Die Behinderungen der Klägerin bedingen bis einschließlich Dezember 2011 insgesamt keinen höheren GdB als 40. Ab Januar 2012 ist ein GdB von 50 festzustellen. Nach § 69 Abs. 3 SGB IX ist zu beachten, dass bei Vorliegen mehrerer Beeinträchtigungen der Teilhabe am Leben der Gesellschaft der GdB nach den Auswirkungen in ihrer Gesamtheit unter Berücksichtigung der wechselseitigen Beziehungen festzustellen ist. Bei mehreren Funktionsbeeinträchtigungen sind zwar zunächst Einzel-GdB zu bilden, bei der Ermittlung des Gesamt-GdB durch alle Funktionsbeeinträchtigungen dürfen die einzelnen Werte jedoch nicht addiert werden. Auch andere Rechenmethoden sind für die Bildung des Gesamt-GdB ungeeignet. In der Regel ist von der Behinderung mit dem höchsten Einzel-GdB auszugehen und zu prüfen, ob und inwieweit das Ausmaß der Behinderung durch die anderen Behinderungen größer wird, ob also wegen der weiteren Funktionsbeeinträchtigungen dem ersten GdB 10 oder 20 oder mehr Punkte hinzuzufügen sind, um der Behinderung insgesamt gerecht zu werden. Ein Einzel-GdB von 10 führt in der Regel nicht zu einer Zunahme des Ausmaßes der Gesamtbeeinträchtigung, auch bei leichten Behinderungen mit einem GdB von 20 ist es vielfach nicht gerechtfertigt, auf eine wesentliche Zunahme des Ausmaßes der Behinderung zu schließen (vgl. Teil A Nr. 3 Seite 10 der VG). Der Gesamt-GdB ist unter Beachtung der VG in freier richterlicher Beweiswürdigung sowie aufgrund richterlicher Erfahrung unter Hinzuziehung von Sachverständigengutachten zu bilden (BSGE 62, 209, 213; BSG SozR 3870 § 3 Nr. 26 und SozR 3-3879 § 4 Nr. 5 zu den AHP).

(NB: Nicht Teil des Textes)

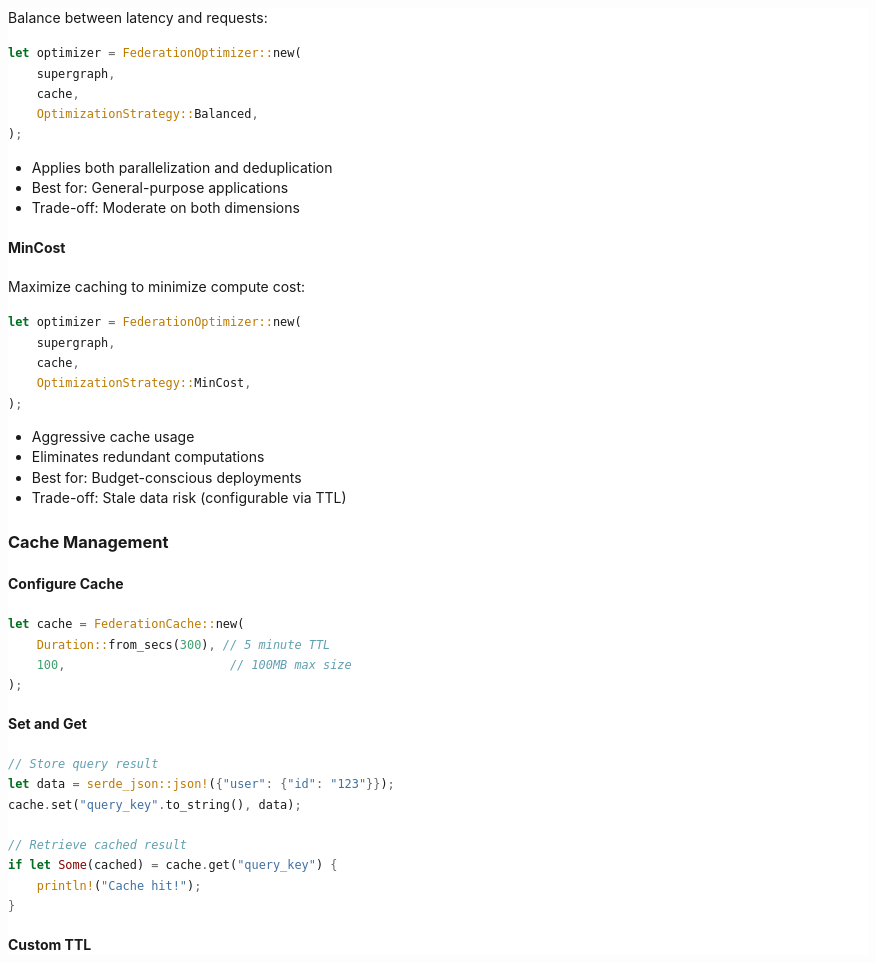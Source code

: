 Balance between latency and requests:

```rust
let optimizer = FederationOptimizer::new(
    supergraph,
    cache,
    OptimizationStrategy::Balanced,
);
```

- Applies both parallelization and deduplication
- Best for: General-purpose applications
- Trade-off: Moderate on both dimensions

#### MinCost

Maximize caching to minimize compute cost:

```rust
let optimizer = FederationOptimizer::new(
    supergraph,
    cache,
    OptimizationStrategy::MinCost,
);
```

- Aggressive cache usage
- Eliminates redundant computations
- Best for: Budget-conscious deployments
- Trade-off: Stale data risk (configurable via TTL)

### Cache Management

#### Configure Cache

```rust
let cache = FederationCache::new(
    Duration::from_secs(300), // 5 minute TTL
    100,                       // 100MB max size
);
```

#### Set and Get

```rust
// Store query result
let data = serde_json::json!({"user": {"id": "123"}});
cache.set("query_key".to_string(), data);

// Retrieve cached result
if let Some(cached) = cache.get("query_key") {
    println!("Cache hit!");
}
```

#### Custom TTL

Bei der Klägerin haben bis einschließlich Dezember 2011 EinzelGdB von 30, 20, 20 und 10 bestanden. Der GdB von 30 für die Wirbelsäulenbeschwerden wurde durch den GdB von 20 für die Hustenattacken um 10 auf 40 erhöht, denn beide Beschwerden bedingen eine gegenseitige Verstärkung. Der GdB von 20 für die psychische Beeinträchtigung konnte nicht zu einer weiteren Erhöhung führen, denn im GdB von 20 für die Hustenattacken war die psychogene Überlagerung bereits berücksichtigt.

Im Januar 2012 ist dann durch Dr. Ro. eine Verschlimmerung der psychischen Beschwerden festgestellt worden. Die Klägerin leidet inzwischen auch an Schwindel und Erstickungsanfällen. Die psychogene Überlagerung der Hustenattacken und auch die somatoforme Schmerzstörung haben sich weiter verschlimmert. Es bestehen deshalb nunmehr Einzel-GdB von 30, 30, 20 und 10, die insgesamt einen GdB von 50 bedingen. Ausgehend von dem GdB von 30 für die psychischen Beschwerden wird der GdB durch die Beschwerden von Seiten der Wirbelsäule um 20 auf 50 erhöht. Entgegen der Ansicht der Beklagten werden hier nicht die Schmerzen doppelt berücksichtigt. Der GdB von 30 im psychischem Bereich wird wesentlich durch die psychogen überlagerten Hustenattacken bestimmt, die inzwischen ein Ausmaß angenommen haben, das zu Erstickungsanfällen mit Todesangst und Schwindelbeschwerden führen. Demgegenüber sind die Wirbelsäuleneinschränkungen neben Schmerzen auch durch nachweisbare sensomotorische Beeinträchtigungen im Bereich der Nerven im linken Unterschenkel und Fuß und durch Kribbelparästhesien in der Hand sowie objektivierbare Bewegungseinschränkungen gekennzeichnet. Sie beschränken sich - auch nach dem Gutachten von Dr. H. - nicht auf Schmerzen, so dass eine Doppelbewertung nicht erfolgt.

Demgegenüber bedingt der GdB von 20 für die Beeinträchtigung der Atemwege keine weitere Erhöhung, denn auch der GdB von 30 für die psychischen Beeinträchtigungen ist wesentlich durch die Hustenattacken bestimmt, so dass eine weitere Erhöhung des GesamtGdB zu einer Doppelbewertung der Hustenattacken führen würde.

Der Berufung war deshalb teilweise stattzugeben.

Die Entscheidung über die Kosten beruht auf § 193 SGG und entspricht dem Ausgang des Rechtsstreits.

Gründe für eine Zulassung der Revision bestehen nicht.